[[ PROVIDED RECORDS open ]]

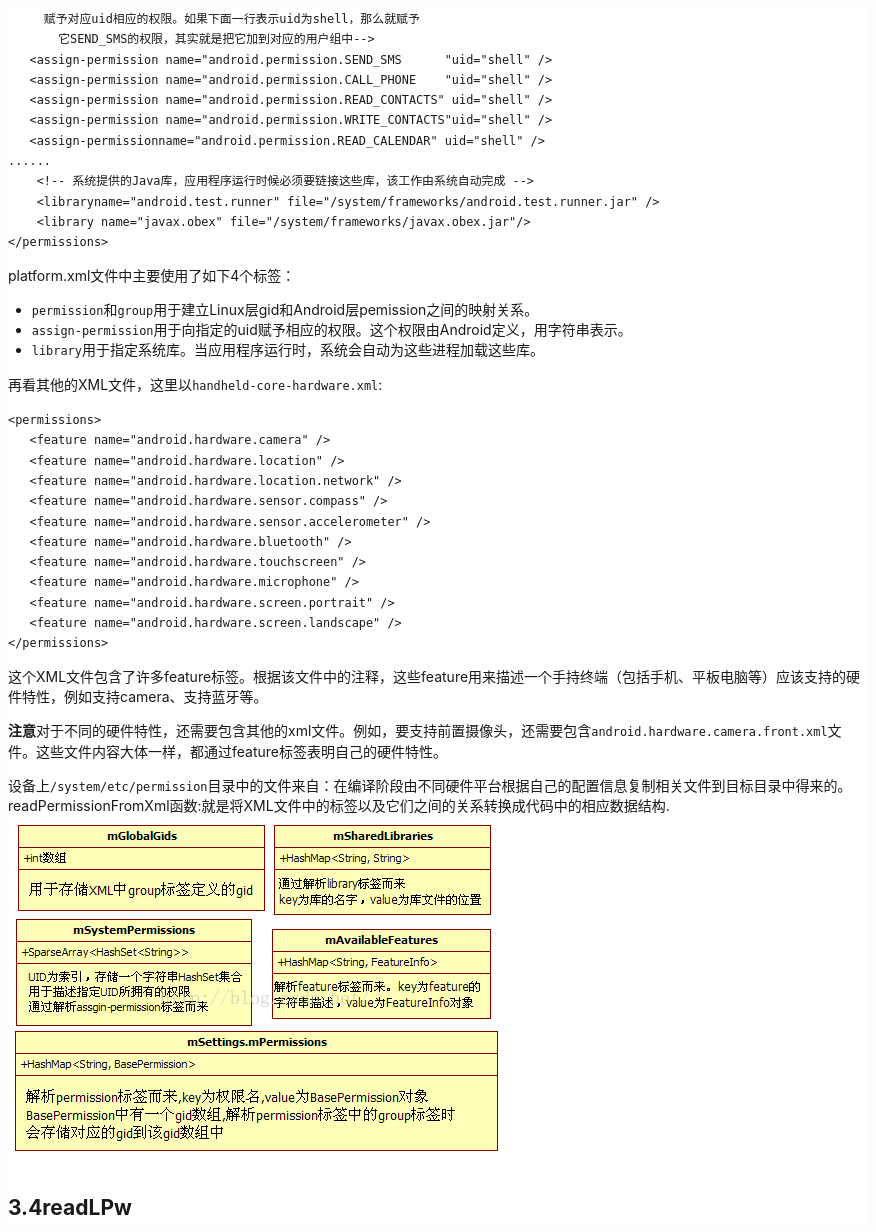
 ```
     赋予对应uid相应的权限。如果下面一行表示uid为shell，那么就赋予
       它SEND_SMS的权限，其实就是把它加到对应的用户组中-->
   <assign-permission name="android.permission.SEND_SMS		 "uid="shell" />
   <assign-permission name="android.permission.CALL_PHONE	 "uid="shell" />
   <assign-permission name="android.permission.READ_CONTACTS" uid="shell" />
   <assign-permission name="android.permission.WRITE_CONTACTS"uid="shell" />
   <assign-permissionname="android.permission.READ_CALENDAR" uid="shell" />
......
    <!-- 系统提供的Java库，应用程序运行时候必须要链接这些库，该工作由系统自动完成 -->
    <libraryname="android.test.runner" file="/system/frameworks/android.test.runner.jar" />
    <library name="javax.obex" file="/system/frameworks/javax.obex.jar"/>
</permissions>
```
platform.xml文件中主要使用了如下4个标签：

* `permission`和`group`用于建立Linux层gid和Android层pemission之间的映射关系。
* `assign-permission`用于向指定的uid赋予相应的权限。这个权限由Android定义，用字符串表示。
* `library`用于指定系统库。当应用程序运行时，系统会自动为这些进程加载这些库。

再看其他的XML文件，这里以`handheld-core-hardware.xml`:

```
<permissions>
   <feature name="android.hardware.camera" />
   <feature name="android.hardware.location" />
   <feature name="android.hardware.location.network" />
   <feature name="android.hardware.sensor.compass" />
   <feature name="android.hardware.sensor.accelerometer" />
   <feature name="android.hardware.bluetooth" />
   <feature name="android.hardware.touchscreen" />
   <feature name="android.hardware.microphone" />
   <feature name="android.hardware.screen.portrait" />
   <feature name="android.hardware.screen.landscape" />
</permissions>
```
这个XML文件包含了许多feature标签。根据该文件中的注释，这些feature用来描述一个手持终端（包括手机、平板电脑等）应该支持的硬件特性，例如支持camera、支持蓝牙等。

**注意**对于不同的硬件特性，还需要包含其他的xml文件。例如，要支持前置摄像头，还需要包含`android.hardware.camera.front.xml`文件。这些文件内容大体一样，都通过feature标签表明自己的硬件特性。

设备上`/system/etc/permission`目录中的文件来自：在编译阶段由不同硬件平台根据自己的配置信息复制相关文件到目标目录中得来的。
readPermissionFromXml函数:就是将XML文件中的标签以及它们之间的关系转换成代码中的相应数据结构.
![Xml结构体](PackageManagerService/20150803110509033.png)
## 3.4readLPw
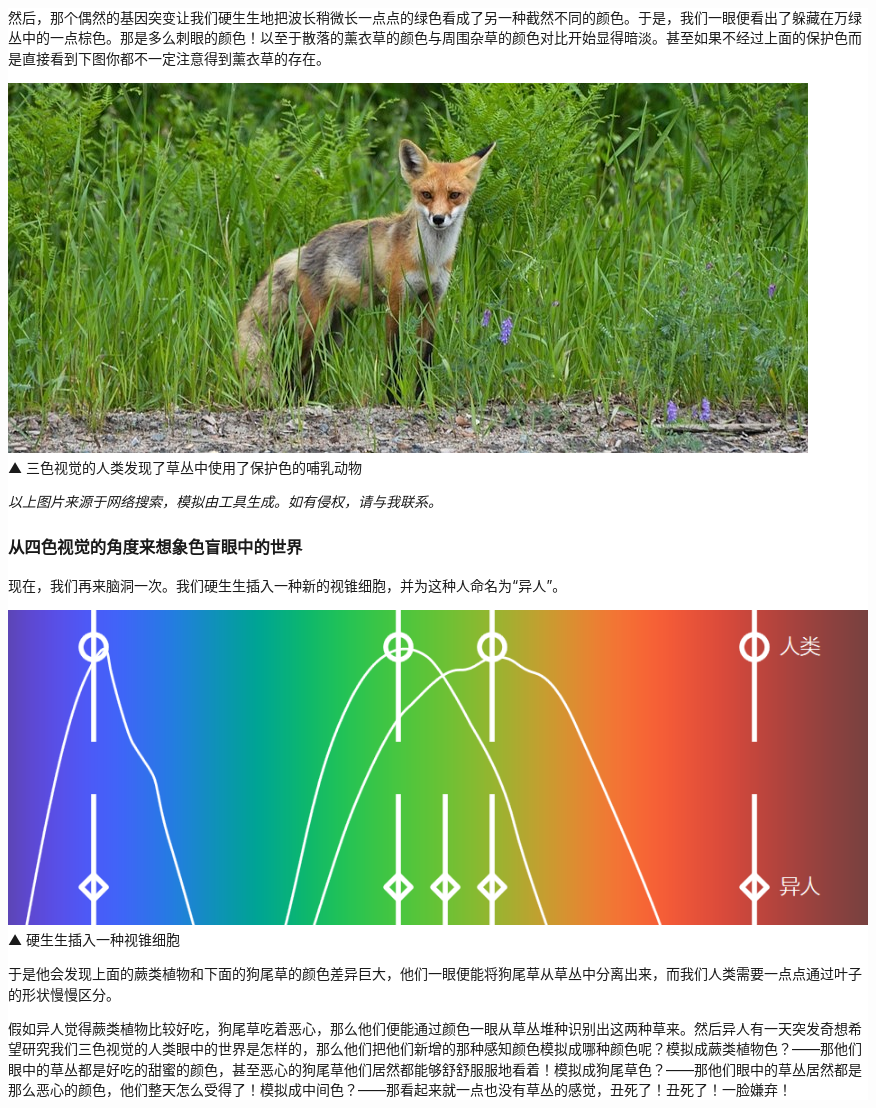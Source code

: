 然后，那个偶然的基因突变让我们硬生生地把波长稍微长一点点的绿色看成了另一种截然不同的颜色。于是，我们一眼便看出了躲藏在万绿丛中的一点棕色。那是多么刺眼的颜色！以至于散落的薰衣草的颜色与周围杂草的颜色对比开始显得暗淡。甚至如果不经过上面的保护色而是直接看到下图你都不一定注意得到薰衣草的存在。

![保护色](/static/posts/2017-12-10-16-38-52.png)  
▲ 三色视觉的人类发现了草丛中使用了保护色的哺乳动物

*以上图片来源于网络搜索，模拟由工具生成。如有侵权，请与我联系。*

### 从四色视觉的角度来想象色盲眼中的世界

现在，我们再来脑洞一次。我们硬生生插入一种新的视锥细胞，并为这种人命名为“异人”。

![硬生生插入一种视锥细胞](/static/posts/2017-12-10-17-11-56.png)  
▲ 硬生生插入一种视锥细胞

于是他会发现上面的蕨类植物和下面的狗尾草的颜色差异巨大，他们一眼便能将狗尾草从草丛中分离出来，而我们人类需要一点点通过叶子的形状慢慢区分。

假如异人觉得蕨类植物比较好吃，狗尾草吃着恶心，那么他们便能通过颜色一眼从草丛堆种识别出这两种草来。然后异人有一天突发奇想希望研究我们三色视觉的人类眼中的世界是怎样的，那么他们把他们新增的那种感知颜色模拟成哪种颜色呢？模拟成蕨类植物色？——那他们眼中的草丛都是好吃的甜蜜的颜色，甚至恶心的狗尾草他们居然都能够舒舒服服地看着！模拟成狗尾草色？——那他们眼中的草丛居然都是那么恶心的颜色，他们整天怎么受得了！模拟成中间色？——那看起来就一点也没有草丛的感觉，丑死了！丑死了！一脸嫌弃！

[[ PROVIDED RECORDS closed ]]
[[ PROVIDED RECORDS open ]]

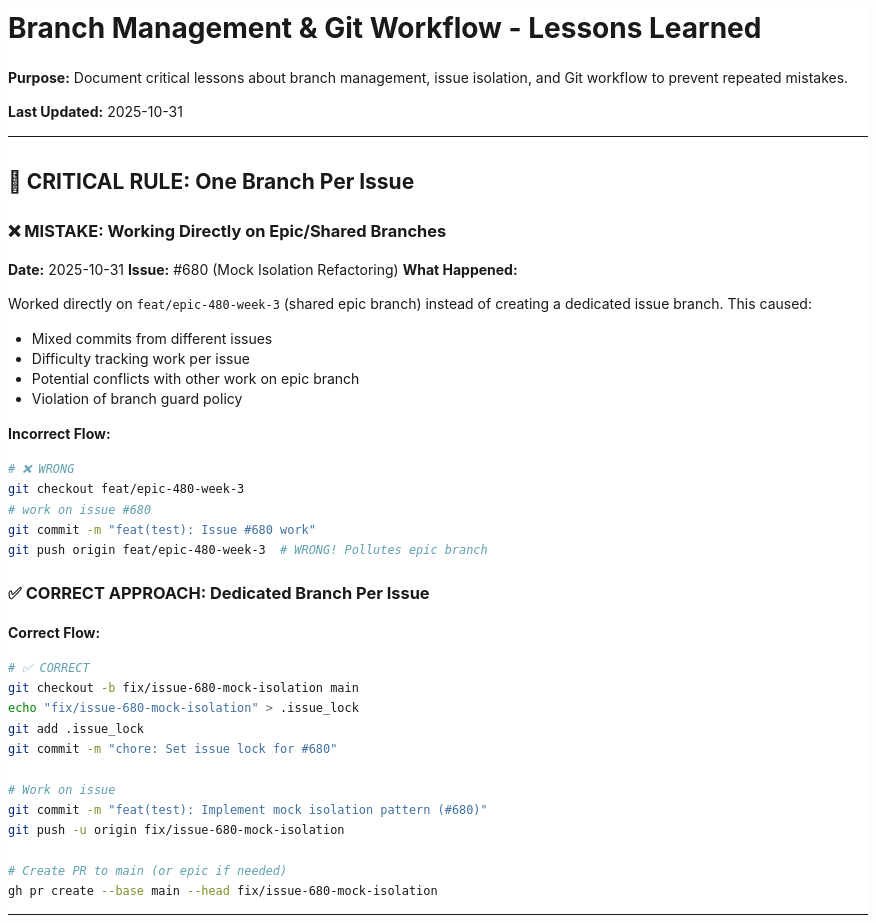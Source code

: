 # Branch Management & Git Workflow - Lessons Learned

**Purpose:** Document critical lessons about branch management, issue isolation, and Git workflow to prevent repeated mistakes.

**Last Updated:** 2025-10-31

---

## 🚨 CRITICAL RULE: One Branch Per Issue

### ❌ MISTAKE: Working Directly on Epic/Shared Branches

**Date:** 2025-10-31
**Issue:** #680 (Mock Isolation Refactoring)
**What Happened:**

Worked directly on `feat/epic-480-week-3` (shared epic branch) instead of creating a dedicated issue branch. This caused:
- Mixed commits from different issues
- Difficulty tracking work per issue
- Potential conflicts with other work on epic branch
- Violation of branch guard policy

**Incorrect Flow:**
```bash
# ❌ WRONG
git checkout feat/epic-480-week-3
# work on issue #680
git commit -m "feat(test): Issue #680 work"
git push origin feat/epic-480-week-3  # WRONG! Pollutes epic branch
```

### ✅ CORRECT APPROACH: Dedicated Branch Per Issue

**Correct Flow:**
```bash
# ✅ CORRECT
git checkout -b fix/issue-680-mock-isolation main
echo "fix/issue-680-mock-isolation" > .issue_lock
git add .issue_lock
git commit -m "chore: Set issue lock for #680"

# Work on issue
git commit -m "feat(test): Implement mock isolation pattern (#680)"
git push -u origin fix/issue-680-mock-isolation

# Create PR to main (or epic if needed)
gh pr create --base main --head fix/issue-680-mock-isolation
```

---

[[ PROVIDED RECORDS closed ]]

▶ _ASSIGNED TASK_
For the listing above, state how many lines hold the string "week", giving the number alone.

▶ _RESULT_
3